For this writing assignment, I took something I wrote — an e-mail to my housemates about the Internet bill — and added a picture to the background.

I found a couple of advantages to using an image in electronic writing. As Professor Landow demonstrated in class, an image can manipulate the reader's perception of the text. A poem about rape can be romanticized or eroticized with the right image, colors and font. Likewise, in my e-mail to my housemates, I could have found an easier way to ask my friends for money. By putting a (mildly) humorous cartoon in the background, I could have light-heartedly asked my friends for a non-trivial amount of money. This would have softened the blow for them, and made me seem funnier and friendlier. Using the cartoon, I could achieve the friendly tone I desired without spending more time thinking about how to word my e-mail in a congenial manner.

But a potential problem is that pictures distract.
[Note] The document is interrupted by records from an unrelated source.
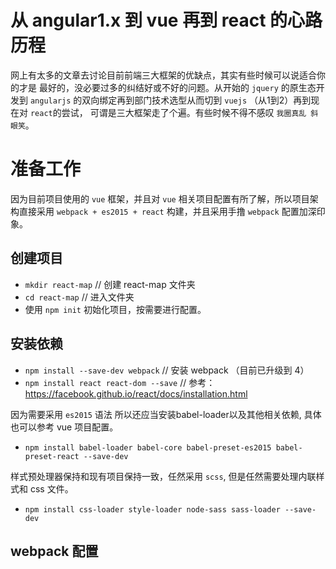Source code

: # 从 angular1.x 到 vue 再到 react 的心路历程

  网上有太多的文章去讨论目前前端三大框架的优缺点，其实有些时候可以说适合你的才是
最好的，没必要过多的纠结好或不好的问题。从开始的 ``jquery`` 的原生态开发到 ``angularjs``
的双向绑定再到部门技术选型从而切到 ``vuejs`` （从1到2）再到现在对 ``react``的尝试，
可谓是三大框架走了个遍。有些时候不得不感叹 `我圈真乱 斜眼笑`。

# 准备工作

  因为目前项目使用的 `vue` 框架，并且对 `vue` 相关项目配置有所了解，所以项目架构直接采用
`webpack + es2015 + react` 构建，并且采用手撸 `webpack` 配置加深印象。

## 创建项目

* ``mkdir react-map`` // 创建 react-map 文件夹
* ``cd react-map`` // 进入文件夹
* 使用 ``npm init`` 初始化项目，按需要进行配置。

## 安装依赖

* ``npm install --save-dev webpack`` // 安装 webpack （目前已升级到 4）
* ``npm install react react-dom --save`` // 参考：https://facebook.github.io/react/docs/installation.html

因为需要采用 `es2015` 语法 所以还应当安装babel-loader以及其他相关依赖, 具体也可以参考 vue 项目配置。

* ``npm install babel-loader babel-core babel-preset-es2015 babel-preset-react --save-dev``

样式预处理器保持和现有项目保持一致，任然采用 ``scss``, 但是任然需要处理内联样式和 css 文件。

* ``npm install css-loader style-loader node-sass sass-loader --save-dev``

## webpack 配置

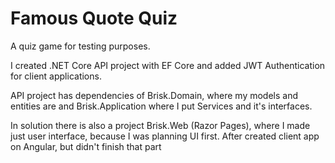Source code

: # Famous Quote Quiz
A quiz game for testing purposes.

I created .NET Core API project with EF Core and added JWT Authentication for client applications. 

API project has dependencies of Brisk.Domain, where my models and entities are and Brisk.Application where I put Services and it's interfaces. 

In solution there is also a project Brisk.Web (Razor Pages), where I made just user interface, because I was planning UI first. After created client app on Angular, but didn't finish that part

[Here are UI design images]:(https://github.com/BurnOutDev/Brisk/tree/master/User%20Interface%20Design)
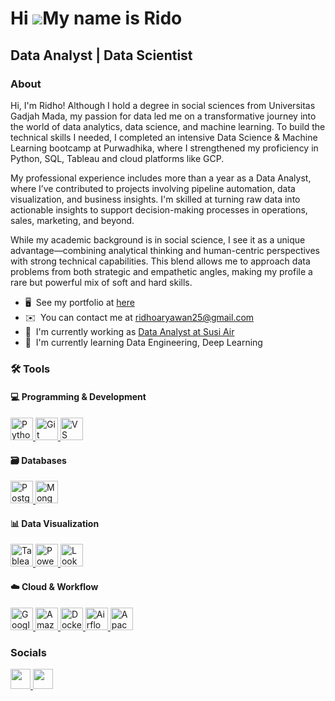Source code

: Hi ![](https://user-images.githubusercontent.com/18350557/176309783-0785949b-9127-417c-8b55-ab5a4333674e.gif)My name is Rido
============================================================================================================================

Data Analyst | Data Scientist
-----------------------------

### About

Hi, I'm Ridho! Although I hold a degree in social sciences from Universitas Gadjah Mada, my passion for data led me on a transformative journey into the world of data analytics, data science, and machine learning. To build the technical skills I needed, I completed an intensive Data Science & Machine Learning bootcamp at Purwadhika, where I strengthened my proficiency in Python, SQL, Tableau and cloud platforms like GCP. 

My professional experience includes more than a year as a Data Analyst, where I’ve contributed to projects involving pipeline automation, data visualization, and business insights. I'm skilled at turning raw data into actionable insights to support decision-making processes in operations, sales, marketing, and beyond. 

While my academic background is in social science, I see it as a unique advantage—combining analytical thinking and human-centric perspectives with strong technical capabilities. This blend allows me to approach data problems from both strategic and empathetic angles, making my profile a rare but powerful mix of soft and hard skills.

* 🖥️  See my portfolio at [here](http:///www.datascienceportfol.io/ridhoaryawann)
* ✉️  You can contact me at [ridhoaryawan25@gmail.com](mailto:ridhoaryawan25@gmail.com)
* 🚀  I'm currently working as [Data Analyst at Susi Air](http://susiair.com/)
* 🧠  I'm currently learning Data Engineering, Deep Learning 

### 🛠 Tools

#### 💻 Programming & Development
<p align="left"> <a href="https://www.python.org/" target="_blank" rel="noreferrer"> <img src="https://raw.githubusercontent.com/danielcranney/readme-generator/main/public/icons/skills/python-colored.svg" width="36" height="36" alt="Python" /> </a> <a href="https://git-scm.com/" target="_blank" rel="noreferrer"> <img src="https://raw.githubusercontent.com/danielcranney/readme-generator/main/public/icons/skills/git-colored.svg" width="36" height="36" alt="Git" /> </a> <a href="https://code.visualstudio.com/" target="_blank" rel="noreferrer"> <img src="https://raw.githubusercontent.com/danielcranney/readme-generator/main/public/icons/skills/visualstudiocode.svg" width="36" height="36" alt="VS Code" /> </a> </p>

#### 🗃️ Databases 
<p align="left"> <a href="https://www.postgresql.org/" target="_blank" rel="noreferrer"> <img src="https://raw.githubusercontent.com/danielcranney/readme-generator/main/public/icons/skills/postgresql-colored.svg" width="36" height="36" alt="PostgreSQL" /> </a> <a href="https://www.mongodb.com/" target="_blank" rel="noreferrer"> <img src="https://raw.githubusercontent.com/danielcranney/readme-generator/main/public/icons/skills/mongodb-colored.svg" width="36" height="36" alt="MongoDB" /> </a> </p>

#### 📊 Data Visualization
<p align="left"> <a href="https://www.tableau.com/" target="_blank" rel="noreferrer"> <img src="https://cdn.worldvectorlogo.com/logos/tableau-software.svg" width="36" height="36" alt="Tableau" /> </a> <a href="https://powerbi.microsoft.com/" target="_blank" rel="noreferrer"> <img src="https://img.icons8.com/color/48/power-bi.png" width="36" height="36" alt="Power BI" /> </a> <a href="https://lookerstudio.google.com/" target="_blank" rel="noreferrer"> <img src="https://www.vectorlogo.zone/logos/google_data_studio/google_data_studio-icon.svg" width="36" height="36" alt="Looker Studio" /> </a> </p>

#### ☁️ Cloud & Workflow
<p align="left"> <a href="https://cloud.google.com/" target="_blank" rel="noreferrer"> <img src="https://raw.githubusercontent.com/danielcranney/readme-generator/main/public/icons/skills/googlecloud-colored.svg" width="36" height="36" alt="Google Cloud" /> </a> <a href="https://aws.amazon.com" target="_blank" rel="noreferrer"> <img src="https://raw.githubusercontent.com/danielcranney/readme-generator/main/public/icons/skills/aws-colored.svg" width="36" height="36" alt="Amazon Web Services" /> </a> <a href="https://www.docker.com/" target="_blank" rel="noreferrer"> <img src="https://raw.githubusercontent.com/danielcranney/readme-generator/main/public/icons/skills/docker-colored.svg" width="36" height="36" alt="Docker" /> </a> <a href="https://airflow.apache.org/" target="_blank" rel="noreferrer"> <img src="https://upload.wikimedia.org/wikipedia/commons/d/d4/AirflowLogo.png" width="36" height="36" alt="Airflow" /> </a> <a href="https://spark.apache.org/" target="_blank" rel="noreferrer"> <img src="https://upload.wikimedia.org/wikipedia/commons/f/f3/Apache_Spark_logo.svg" width="36" height="36" alt="Apache Spark" /> </a> </p>

### Socials

<p align="left"> <a href="https://www.github.com/ridhoaryawann" target="_blank" rel="noreferrer"> <picture> <source media="(prefers-color-scheme: dark)" srcset="https://raw.githubusercontent.com/danielcranney/readme-generator/main/public/icons/socials/github-dark.svg" /> <source media="(prefers-color-scheme: light)" srcset="https://raw.githubusercontent.com/danielcranney/readme-generator/main/public/icons/socials/github.svg" /> <img src="https://raw.githubusercontent.com/danielcranney/readme-generator/main/public/icons/socials/github.svg" width="32" height="32" /> </picture> </a> <a href="https://www.linkedin.com/in/ridhoaryawann" target="_blank" rel="noreferrer"> <picture> <source media="(prefers-color-scheme: dark)" srcset="https://raw.githubusercontent.com/danielcranney/readme-generator/main/public/icons/socials/linkedin-dark.svg" /> <source media="(prefers-color-scheme: light)" srcset="https://raw.githubusercontent.com/danielcranney/readme-generator/main/public/icons/socials/linkedin.svg" /> <img src="https://raw.githubusercontent.com/danielcranney/readme-generator/main/public/icons/socials/linkedin.svg" width="32" height="32" /> </picture> </a></p>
I could imagine one of my housemates looking at the e-mail and remembering the cartoon, but forgetting what the content of the e-mail was about.

I faced a couple of challenges in this assignment, which took me significantly longer than I thought it would to complete. I wanted my text to be directly above the image, so I used Photoshop. But after opening the image in Photoshop, I couldn't figure out how to make the picture opaque. I tried using Photoshop Help, but I searched for "how to make a picture transparent" instead, since I didn't know the right word that explained what I wanted to do. So my vocabulary became a hindrance. Once I figured out how to adjust the opacity of the picture, I had to find a balance between making my text more visible, or making the image comprehensible. In the end, I thought my compromise still made the text too hard to read and the image a bit too faint to see.